## [TASK]
Reproduce every entry exactly, without alteration.

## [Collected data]
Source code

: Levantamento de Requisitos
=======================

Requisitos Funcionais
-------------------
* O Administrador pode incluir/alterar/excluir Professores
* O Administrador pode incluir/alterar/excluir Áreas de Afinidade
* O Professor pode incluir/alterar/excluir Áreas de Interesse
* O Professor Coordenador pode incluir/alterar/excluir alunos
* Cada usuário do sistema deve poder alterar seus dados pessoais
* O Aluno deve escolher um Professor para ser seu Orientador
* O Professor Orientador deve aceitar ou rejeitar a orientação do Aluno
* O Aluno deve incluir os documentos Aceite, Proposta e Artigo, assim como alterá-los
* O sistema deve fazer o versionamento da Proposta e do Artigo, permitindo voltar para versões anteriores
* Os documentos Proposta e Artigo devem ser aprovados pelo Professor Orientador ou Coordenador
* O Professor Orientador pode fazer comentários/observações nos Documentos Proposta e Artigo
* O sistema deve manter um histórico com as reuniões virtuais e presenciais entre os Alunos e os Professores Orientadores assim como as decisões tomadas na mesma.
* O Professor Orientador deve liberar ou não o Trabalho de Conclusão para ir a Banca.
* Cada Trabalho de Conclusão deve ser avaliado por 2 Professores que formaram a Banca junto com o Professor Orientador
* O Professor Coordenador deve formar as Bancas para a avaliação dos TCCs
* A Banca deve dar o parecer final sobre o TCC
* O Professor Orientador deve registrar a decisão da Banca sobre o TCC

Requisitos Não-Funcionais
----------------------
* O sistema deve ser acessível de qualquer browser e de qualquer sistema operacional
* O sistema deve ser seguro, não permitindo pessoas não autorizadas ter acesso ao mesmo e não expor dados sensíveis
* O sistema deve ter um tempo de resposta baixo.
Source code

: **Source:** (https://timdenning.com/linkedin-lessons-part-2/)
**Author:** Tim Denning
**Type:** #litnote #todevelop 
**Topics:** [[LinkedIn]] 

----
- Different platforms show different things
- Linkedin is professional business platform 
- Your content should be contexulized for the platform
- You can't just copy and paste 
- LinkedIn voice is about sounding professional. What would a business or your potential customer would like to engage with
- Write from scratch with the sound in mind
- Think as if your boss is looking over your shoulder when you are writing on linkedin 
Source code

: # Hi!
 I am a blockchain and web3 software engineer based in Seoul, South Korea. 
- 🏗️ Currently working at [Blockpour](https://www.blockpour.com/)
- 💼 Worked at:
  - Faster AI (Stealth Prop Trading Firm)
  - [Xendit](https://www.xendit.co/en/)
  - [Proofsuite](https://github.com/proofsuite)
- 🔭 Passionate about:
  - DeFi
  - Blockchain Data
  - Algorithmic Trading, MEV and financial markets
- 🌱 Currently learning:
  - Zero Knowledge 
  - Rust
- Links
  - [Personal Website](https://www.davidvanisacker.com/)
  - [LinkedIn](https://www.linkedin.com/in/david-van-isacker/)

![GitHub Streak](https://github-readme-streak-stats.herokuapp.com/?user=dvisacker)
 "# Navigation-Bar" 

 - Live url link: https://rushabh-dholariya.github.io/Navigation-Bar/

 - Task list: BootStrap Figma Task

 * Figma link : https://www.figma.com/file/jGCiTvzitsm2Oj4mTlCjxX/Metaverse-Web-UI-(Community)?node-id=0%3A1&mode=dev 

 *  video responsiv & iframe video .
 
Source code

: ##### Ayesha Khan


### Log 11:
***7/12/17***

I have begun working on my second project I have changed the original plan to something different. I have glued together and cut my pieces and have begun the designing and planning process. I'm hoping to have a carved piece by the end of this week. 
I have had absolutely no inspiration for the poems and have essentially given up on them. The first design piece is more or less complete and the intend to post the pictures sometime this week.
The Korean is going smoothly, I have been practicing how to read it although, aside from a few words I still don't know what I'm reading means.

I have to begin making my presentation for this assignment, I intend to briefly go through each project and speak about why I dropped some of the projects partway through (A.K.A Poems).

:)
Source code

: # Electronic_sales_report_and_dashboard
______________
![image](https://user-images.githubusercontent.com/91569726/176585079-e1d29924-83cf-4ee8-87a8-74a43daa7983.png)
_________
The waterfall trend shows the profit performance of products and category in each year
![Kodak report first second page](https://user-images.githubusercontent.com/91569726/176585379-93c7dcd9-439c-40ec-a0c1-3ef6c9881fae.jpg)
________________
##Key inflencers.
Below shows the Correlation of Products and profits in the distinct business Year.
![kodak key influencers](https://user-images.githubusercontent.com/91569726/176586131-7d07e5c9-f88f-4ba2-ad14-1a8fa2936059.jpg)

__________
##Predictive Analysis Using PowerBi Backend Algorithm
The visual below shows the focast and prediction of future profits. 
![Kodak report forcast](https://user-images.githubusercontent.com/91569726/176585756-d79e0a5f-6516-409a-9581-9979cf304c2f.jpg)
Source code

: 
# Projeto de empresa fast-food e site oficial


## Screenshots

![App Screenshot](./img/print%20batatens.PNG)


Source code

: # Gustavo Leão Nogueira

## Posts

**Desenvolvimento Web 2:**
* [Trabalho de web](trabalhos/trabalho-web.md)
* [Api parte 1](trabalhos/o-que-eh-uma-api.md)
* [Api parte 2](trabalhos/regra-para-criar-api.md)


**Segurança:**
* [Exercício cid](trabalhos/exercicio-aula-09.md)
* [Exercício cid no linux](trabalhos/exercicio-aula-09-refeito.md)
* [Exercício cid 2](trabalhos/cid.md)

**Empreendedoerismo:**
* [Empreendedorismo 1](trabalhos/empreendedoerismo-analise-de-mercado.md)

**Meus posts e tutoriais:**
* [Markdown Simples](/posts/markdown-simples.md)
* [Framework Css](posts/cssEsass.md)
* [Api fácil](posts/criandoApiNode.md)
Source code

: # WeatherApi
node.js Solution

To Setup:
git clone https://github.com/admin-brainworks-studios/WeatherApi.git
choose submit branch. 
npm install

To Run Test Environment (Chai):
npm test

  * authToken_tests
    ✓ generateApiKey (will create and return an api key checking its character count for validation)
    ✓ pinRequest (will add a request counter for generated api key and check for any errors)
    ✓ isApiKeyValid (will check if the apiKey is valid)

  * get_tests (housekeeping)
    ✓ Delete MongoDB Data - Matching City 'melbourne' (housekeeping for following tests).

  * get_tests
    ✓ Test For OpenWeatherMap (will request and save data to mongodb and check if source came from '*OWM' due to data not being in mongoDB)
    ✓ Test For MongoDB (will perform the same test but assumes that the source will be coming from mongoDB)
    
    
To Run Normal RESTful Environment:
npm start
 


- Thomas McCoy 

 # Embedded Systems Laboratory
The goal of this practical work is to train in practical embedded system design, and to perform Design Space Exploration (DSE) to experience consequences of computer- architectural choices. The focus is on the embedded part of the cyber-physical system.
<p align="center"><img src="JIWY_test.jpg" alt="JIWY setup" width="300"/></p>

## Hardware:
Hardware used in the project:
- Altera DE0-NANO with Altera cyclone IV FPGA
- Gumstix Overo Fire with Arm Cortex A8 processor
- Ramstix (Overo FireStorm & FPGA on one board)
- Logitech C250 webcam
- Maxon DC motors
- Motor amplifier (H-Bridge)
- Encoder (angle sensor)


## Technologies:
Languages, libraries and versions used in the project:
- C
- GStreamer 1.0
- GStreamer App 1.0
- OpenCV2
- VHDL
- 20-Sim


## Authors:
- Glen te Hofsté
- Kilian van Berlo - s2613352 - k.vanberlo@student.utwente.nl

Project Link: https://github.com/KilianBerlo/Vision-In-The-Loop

## [ANSWER FOR THE TASK]
Source code

: Levantamento de Requisitos
=======================

Requisitos Funcionais
-------------------
* O Administrador pode incluir/alterar/excluir Professores
* O Administrador pode incluir/alterar/excluir Áreas de Afinidade
* O Professor pode incluir/alterar/excluir Áreas de Interesse
* O Professor Coordenador pode incluir/alterar/excluir alunos
* Cada usuário do sistema deve poder alterar seus dados pessoais
* O Aluno deve escolher um Professor para ser seu Orientador
* O Professor Orientador deve aceitar ou rejeitar a orientação do Aluno
* O Aluno deve incluir os documentos Aceite, Proposta e Artigo, assim como alterá-los
* O sistema deve fazer o versionamento da Proposta e do Artigo, permitindo voltar para versões anteriores
* Os documentos Proposta e Artigo devem ser aprovados pelo Professor Orientador ou Coordenador
* O Professor Orientador pode fazer comentários/observações nos Documentos Proposta e Artigo
* O sistema deve manter um histórico com as reuniões virtuais e presenciais entre os Alunos e os Professores Orientadores assim como as decisões tomadas na mesma.
* O Professor Orientador deve liberar ou não o Trabalho de Conclusão para ir a Banca.
* Cada Trabalho de Conclusão deve ser avaliado por 2 Professores que formaram a Banca junto com o Professor Orientador
* O Professor Coordenador deve formar as Bancas para a avaliação dos TCCs
* A Banca deve dar o parecer final sobre o TCC
* O Professor Orientador deve registrar a decisão da Banca sobre o TCC

Requisitos Não-Funcionais
----------------------
* O sistema deve ser acessível de qualquer browser e de qualquer sistema operacional
* O sistema deve ser seguro, não permitindo pessoas não autorizadas ter acesso ao mesmo e não expor dados sensíveis
* O sistema deve ter um tempo de resposta baixo.
Source code

: **Source:** (https://timdenning.com/linkedin-lessons-part-2/)
**Author:** Tim Denning
**Type:** #litnote #todevelop 
**Topics:** [[LinkedIn]] 

----
- Different platforms show different things
- Linkedin is professional business platform 
- Your content should be contexulized for the platform
- You can't just copy and paste 
- LinkedIn voice is about sounding professional. What would a business or your potential customer would like to engage with
- Write from scratch with the sound in mind
- Think as if your boss is looking over your shoulder when you are writing on linkedin 
Source code

: # Hi!
 I am a blockchain and web3 software engineer based in Seoul, South Korea. 
- 🏗️ Currently working at [Blockpour](https://www.blockpour.com/)
- 💼 Worked at:
  - Faster AI (Stealth Prop Trading Firm)
  - [Xendit](https://www.xendit.co/en/)
  - [Proofsuite](https://github.com/proofsuite)
- 🔭 Passionate about:
  - DeFi
  - Blockchain Data
  - Algorithmic Trading, MEV and financial markets
- 🌱 Currently learning:
  - Zero Knowledge 
  - Rust
- Links
  - [Personal Website](https://www.davidvanisacker.com/)
  - [LinkedIn](https://www.linkedin.com/in/david-van-isacker/)

![GitHub Streak](https://github-readme-streak-stats.herokuapp.com/?user=dvisacker)
 "# Navigation-Bar" 

 - Live url link: https://rushabh-dholariya.github.io/Navigation-Bar/

 - Task list: BootStrap Figma Task

 * Figma link : https://www.figma.com/file/jGCiTvzitsm2Oj4mTlCjxX/Metaverse-Web-UI-(Community)?node-id=0%3A1&mode=dev 

 *  video responsiv & iframe video .
 
Source code

: ##### Ayesha Khan


### Log 11:
***7/12/17***

I have begun working on my second project I have changed the original plan to something different. I have glued together and cut my pieces and have begun the designing and planning process. I'm hoping to have a carved piece by the end of this week. 
I have had absolutely no inspiration for the poems and have essentially given up on them. The first design piece is more or less complete and the intend to post the pictures sometime this week.
The Korean is going smoothly, I have been practicing how to read it although, aside from a few words I still don't know what I'm reading means.

I have to begin making my presentation for this assignment, I intend to briefly go through each project and speak about why I dropped some of the projects partway through (A.K.A Poems).

:)
Source code

: # Electronic_sales_report_and_dashboard
______________
![image](https://user-images.githubusercontent.com/91569726/176585079-e1d29924-83cf-4ee8-87a8-74a43daa7983.png)
_________
The waterfall trend shows the profit performance of products and category in each year
![Kodak report first second page](https://user-images.githubusercontent.com/91569726/176585379-93c7dcd9-439c-40ec-a0c1-3ef6c9881fae.jpg)
________________
##Key inflencers.
Below shows the Correlation of Products and profits in the distinct business Year.
![kodak key influencers](https://user-images.githubusercontent.com/91569726/176586131-7d07e5c9-f88f-4ba2-ad14-1a8fa2936059.jpg)

__________
##Predictive Analysis Using PowerBi Backend Algorithm
The visual below shows the focast and prediction of future profits. 
![Kodak report forcast](https://user-images.githubusercontent.com/91569726/176585756-d79e0a5f-6516-409a-9581-9979cf304c2f.jpg)
Source code

: 
# Projeto de empresa fast-food e site oficial


## Screenshots

![App Screenshot](./img/print%20batatens.PNG)


Source code

: # Gustavo Leão Nogueira

## Posts

**Desenvolvimento Web 2:**
* [Trabalho de web](trabalhos/trabalho-web.md)
* [Api parte 1](trabalhos/o-que-eh-uma-api.md)
* [Api parte 2](trabalhos/regra-para-criar-api.md)


**Segurança:**
* [Exercício cid](trabalhos/exercicio-aula-09.md)
* [Exercício cid no linux](trabalhos/exercicio-aula-09-refeito.md)
* [Exercício cid 2](trabalhos/cid.md)

**Empreendedoerismo:**
* [Empreendedorismo 1](trabalhos/empreendedoerismo-analise-de-mercado.md)

**Meus posts e tutoriais:**
* [Markdown Simples](/posts/markdown-simples.md)
* [Framework Css](posts/cssEsass.md)
* [Api fácil](posts/criandoApiNode.md)
Source code

: # WeatherApi
node.js Solution

To Setup:
git clone https://github.com/admin-brainworks-studios/WeatherApi.git
choose submit branch. 
npm install

To Run Test Environment (Chai):
npm test

  * authToken_tests
    ✓ generateApiKey (will create and return an api key checking its character count for validation)
    ✓ pinRequest (will add a request counter for generated api key and check for any errors)
    ✓ isApiKeyValid (will check if the apiKey is valid)

  * get_tests (housekeeping)
    ✓ Delete MongoDB Data - Matching City 'melbourne' (housekeeping for following tests).

  * get_tests
    ✓ Test For OpenWeatherMap (will request and save data to mongodb and check if source came from '*OWM' due to data not being in mongoDB)
    ✓ Test For MongoDB (will perform the same test but assumes that the source will be coming from mongoDB)
    
    
To Run Normal RESTful Environment:
npm start
 


- Thomas McCoy 

 # Embedded Systems Laboratory
The goal of this practical work is to train in practical embedded system design, and to perform Design Space Exploration (DSE) to experience consequences of computer- architectural choices. The focus is on the embedded part of the cyber-physical system.
<p align="center"><img src="JIWY_test.jpg" alt="JIWY setup" width="300"/></p>

## Hardware:
Hardware used in the project:
- Altera DE0-NANO with Altera cyclone IV FPGA
- Gumstix Overo Fire with Arm Cortex A8 processor
- Ramstix (Overo FireStorm & FPGA on one board)
- Logitech C250 webcam
- Maxon DC motors
- Motor amplifier (H-Bridge)
- Encoder (angle sensor)


## Technologies:
Languages, libraries and versions used in the project:
- C
- GStreamer 1.0
- GStreamer App 1.0
- OpenCV2
- VHDL
- 20-Sim


## Authors:
- Glen te Hofsté
- Kilian van Berlo - s2613352 - k.vanberlo@student.utwente.nl

Project Link: https://github.com/KilianBerlo/Vision-In-The-Loop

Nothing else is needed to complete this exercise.